- _GIVEN DATA_:
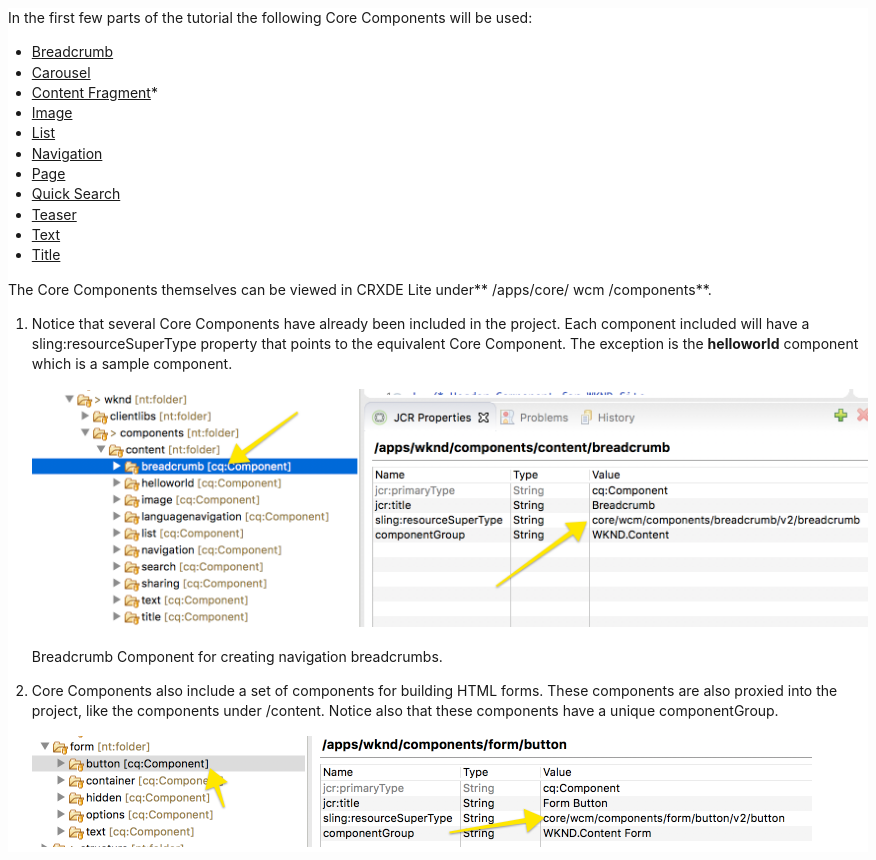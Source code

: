 In the first few parts of the tutorial the following Core Components will be used:

* [Breadcrumb](https://github.com/adobe/aem-core-wcm-components/blob/master/content/src/content/jcr_root/apps/core/wcm/components/breadcrumb/v2/breadcrumb)
* [Carousel](https://github.com/adobe/aem-core-wcm-components/blob/master/content/src/content/jcr_root/apps/core/wcm/components/carousel/v1/carousel)
* [Content Fragment](https://github.com/adobe/aem-core-wcm-components/blob/master/extension/contentfragment/content/src/content/jcr_root/apps/core/wcm/extension/components/contentfragment/v1/contentfragment)&#42;
* [Image](https://github.com/adobe/aem-core-wcm-components/blob/master/content/src/content/jcr_root/apps/core/wcm/components/image/v2/image)
* [List](https://github.com/adobe/aem-core-wcm-components/blob/master/content/src/content/jcr_root/apps/core/wcm/components/list/v2/list)
* [Navigation](https://github.com/adobe/aem-core-wcm-components/blob/master/content/src/content/jcr_root/apps/core/wcm/components/navigation/v1/navigation)
* [Page](https://github.com/adobe/aem-core-wcm-components/blob/master/content/src/content/jcr_root/apps/core/wcm/components/page/v2/page)
* [Quick Search](https://github.com/adobe/aem-core-wcm-components/blob/master/content/src/content/jcr_root/apps/core/wcm/components/search/v1/search)
* [Teaser](https://github.com/adobe/aem-core-wcm-components/blob/master/content/src/content/jcr_root/apps/core/wcm/components/teaser/v1/teaser)
* [Text](https://github.com/adobe/aem-core-wcm-components/blob/master/content/src/content/jcr_root/apps/core/wcm/components/text/v2/text)
* [Title](https://github.com/adobe/aem-core-wcm-components/blob/master/content/src/content/jcr_root/apps/core/wcm/components/title/v2/title)

The Core Components themselves can be viewed in CRXDE Lite under** /apps/core/  wcm /components**.

1. Notice that several Core Components have already been included in the project. Each component included will have a sling:resourceSuperType property that points to the equivalent Core Component. The exception is the **helloworld** component which is a sample component.

   ![Breadcrumb Component](assets/2018-04-05_at_4_48pm.png)

   Breadcrumb Component for creating navigation breadcrumbs.

1. Core Components also include a set of components for building HTML forms. These components are also proxied into the project, like the components under /content. Notice also that these components have a unique componentGroup.

   ![Text Component](assets/2018-04-05_at_4_52pm.png)
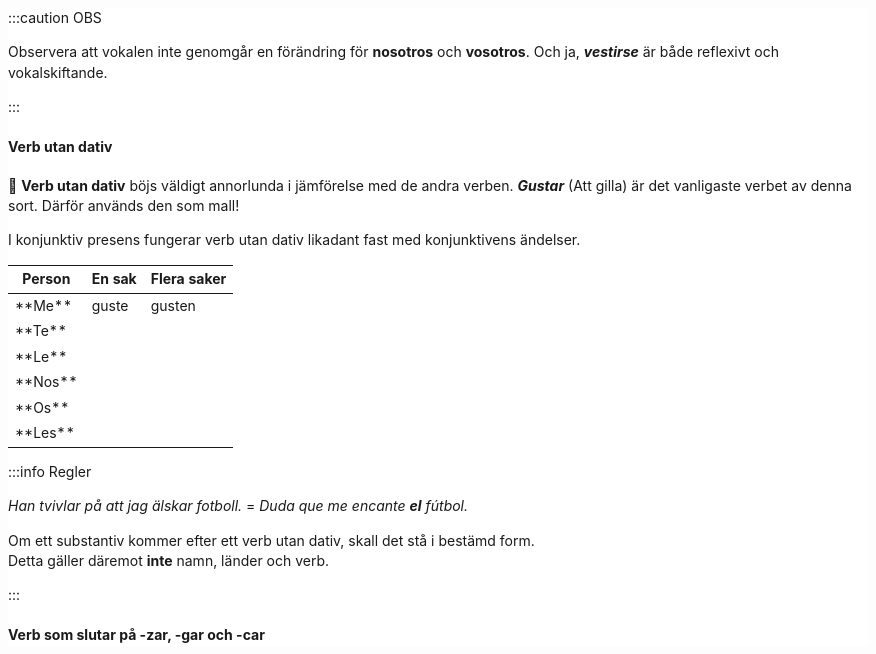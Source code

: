 :::caution OBS

Observera att vokalen inte genomgår en förändring för **nosotros** och **vosotros**. Och ja, ***vestirse*** är både reflexivt och vokalskiftande.

:::

#### <Highlight color="#ff4802">Verb utan dativ</Highlight>

💩 **Verb utan dativ** böjs väldigt annorlunda i jämförelse med de andra verben. ***Gustar*** (Att gilla) är det vanligaste verbet av denna sort. Därför används den som mall!

I konjunktiv presens fungerar verb utan dativ likadant fast med konjunktivens ändelser.

<table>
  <thead>
    <tr>
      <th> Person</th>
      <th> En sak</th>
      <th> Flera saker</th>
    </tr>
  </thead>
  <tbody>
    <tr>
      <td>**Me**</td>
      <td rowspan="6">guste</td>
      <td rowspan="6">gusten</td>
    </tr>
    <tr>
      <td>**Te**</td>
    </tr>
    <tr>
      <td>**Le**</td>
    </tr>
    <tr>
      <td>**Nos**</td>
    </tr>
    <tr>
      <td>**Os**</td>
    </tr>
    <tr>
      <td>**Les**</td>
    </tr>
  </tbody>
</table>

:::info Regler

*Han tvivlar på att jag älskar fotboll.* = *Duda que me encante **el** fútbol.*

Om ett substantiv kommer efter ett verb utan dativ, skall det stå i bestämd form.     
Detta gäller däremot **inte** namn, länder och verb.

:::

#### <Highlight color="#ff4802">Verb som slutar på -zar, -gar och -car</Highlight>
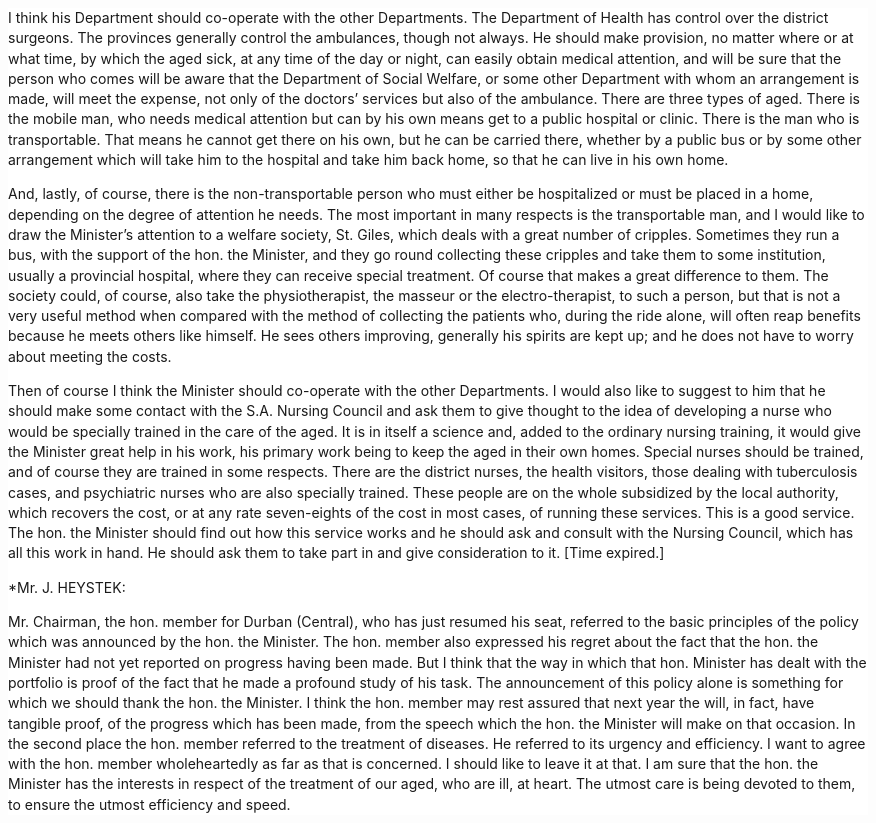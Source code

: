 <p>I think his Department should co-operate with the other Departments. The Department of Health has control over the district surgeons. The provinces generally control the ambulances, though not always. He should make provision, no matter where or at what time, by which the aged sick, at any time of the day or night, can easily obtain medical attention, and will be sure that the person who comes will be aware that the Department of Social Welfare, or some other Department with whom an arrangement is made, will meet the expense, not only of the doctors’ services but also of the ambulance. There are three types of aged. There is the mobile man, who needs medical attention but can by his own means get to a public hospital or clinic. There is the man who is transportable. That means he cannot get there on his own, but he can be carried there, whether by a public bus or by some other arrangement which will take him to the hospital and take him back home, so that he can live in his own home.</p>

<p>And, lastly, of course, there is the non-transportable person who must either be hospitalized or must be placed in a home, depending on the degree of attention he needs. The most important in many respects is the transportable man, and I would like to draw the Minister’s attention to a welfare society, St. Giles, which deals with a great number of cripples. Sometimes they run a bus, with the support of the hon. the Minister, and they go round collecting these cripples and take them to some institution, usually a provincial hospital, where they can receive special treatment. Of course that makes a great difference to them. The society could, of course, also take the physiotherapist, the masseur or the electro-therapist, to such a person, but that is not a very useful method when compared with the method of collecting the patients who, during the ride alone, will often reap benefits because he meets others like himself. He sees others improving, generally his spirits are kept up; and he does not have to worry about meeting the costs.</p>

<p>Then of course I think the Minister should co-operate with the other Departments. I would also like to suggest to him that he should make some contact with the S.A. Nursing Council and ask them to give thought to the idea of developing a nurse who would be specially trained in the care of the aged. It is in itself a science and, added to the ordinary nursing training, it would give the Minister great help in his work, his primary work being to keep the aged in their own homes. Special nurses should be trained, and of course they are trained in some respects. There are the district nurses, the health visitors, those dealing with tuberculosis cases, and psychiatric nurses who are also specially trained. These people are on the whole subsidized by the local authority, which recovers the cost, or at any rate seven-eights of the cost in most cases, of running these services. This is a good service. The hon. the Minister should find out how this service works and he should ask and consult with the Nursing Council, which has all this work in hand. He should ask them to take part in and give consideration to it. [Time expired.]</p>

</speech>

<speech by="#heystek">

<from>*Mr. <person refersTo="hansard_za">J. HEYSTEK</person>:</from>

<p>Mr. Chairman, the hon. member for Durban (Central), who has just resumed his seat, referred to the basic principles of the policy which was announced by the hon. the Minister. The hon. member also expressed his regret about the fact that the hon. the Minister had not yet reported on progress <span class="col_7531-7532" refersTo="page_0917"/>having been made. But I think that the way in which that hon. Minister has dealt with the portfolio is proof of the fact that he made a profound study of his task. The announcement of this policy alone is something for which we should thank the hon. the Minister. I think the hon. member may rest assured that next year the will, in fact, have tangible proof, of the progress which has been made, from the speech which the hon. the Minister will make on that occasion. In the second place the hon. member referred to the treatment of diseases. He referred to its urgency and efficiency. I want to agree with the hon. member wholeheartedly as far as that is concerned. I should like to leave it at that. I am sure that the hon. the Minister has the interests in respect of the treatment of our aged, who are ill, at heart. The utmost care is being devoted to them, to ensure the utmost efficiency and speed.</p>

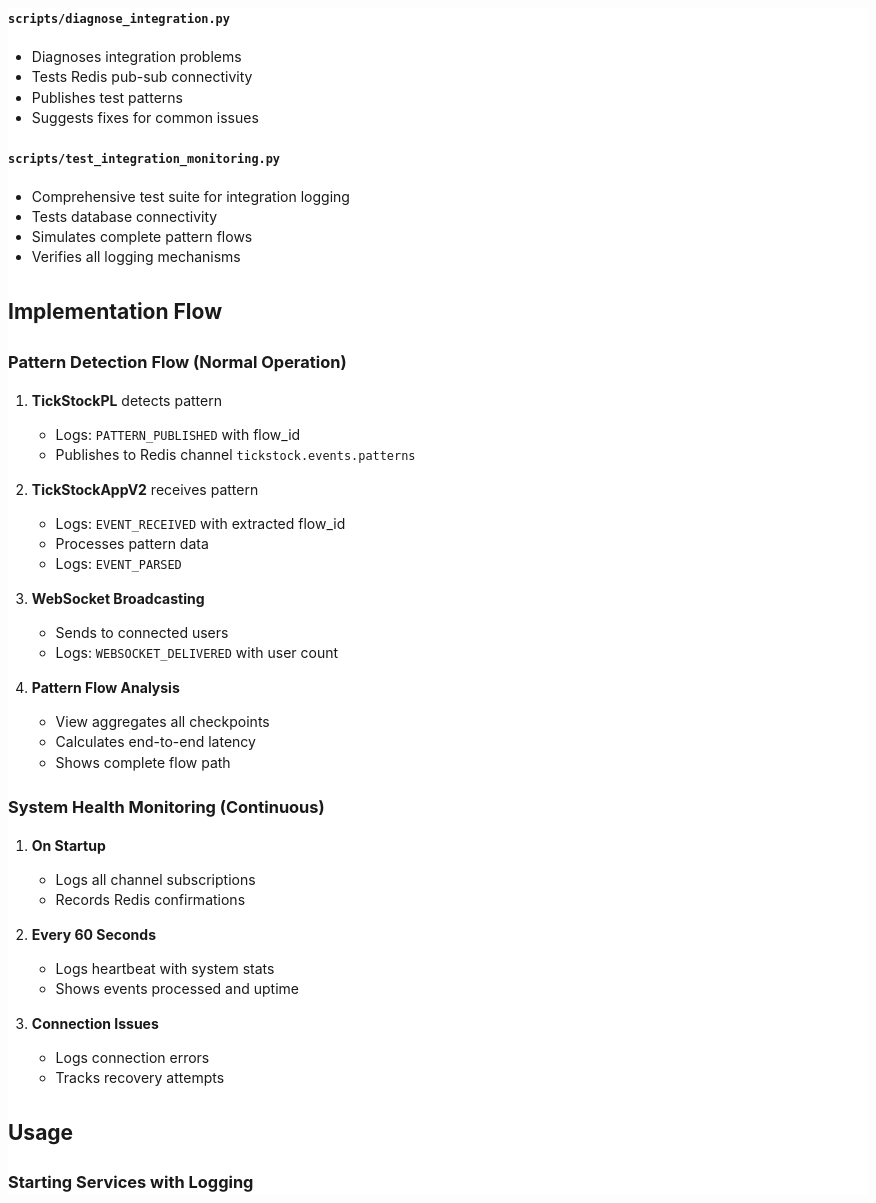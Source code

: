 #### `scripts/diagnose_integration.py`
- Diagnoses integration problems
- Tests Redis pub-sub connectivity
- Publishes test patterns
- Suggests fixes for common issues

#### `scripts/test_integration_monitoring.py`
- Comprehensive test suite for integration logging
- Tests database connectivity
- Simulates complete pattern flows
- Verifies all logging mechanisms

## Implementation Flow

### Pattern Detection Flow (Normal Operation)

1. **TickStockPL** detects pattern
   - Logs: `PATTERN_PUBLISHED` with flow_id
   - Publishes to Redis channel `tickstock.events.patterns`

2. **TickStockAppV2** receives pattern
   - Logs: `EVENT_RECEIVED` with extracted flow_id
   - Processes pattern data
   - Logs: `EVENT_PARSED`

3. **WebSocket Broadcasting**
   - Sends to connected users
   - Logs: `WEBSOCKET_DELIVERED` with user count

4. **Pattern Flow Analysis**
   - View aggregates all checkpoints
   - Calculates end-to-end latency
   - Shows complete flow path

### System Health Monitoring (Continuous)

1. **On Startup**
   - Logs all channel subscriptions
   - Records Redis confirmations

2. **Every 60 Seconds**
   - Logs heartbeat with system stats
   - Shows events processed and uptime

3. **Connection Issues**
   - Logs connection errors
   - Tracks recovery attempts

## Usage

### Starting Services with Logging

- _TRY IT_:
Copy out every line of the entries where the string "Redis" shows up.

- _RESPONSE AREA_:
- Tests Redis pub-sub connectivity
   - Publishes to Redis channel `tickstock.events.patterns`
   - Records Redis confirmations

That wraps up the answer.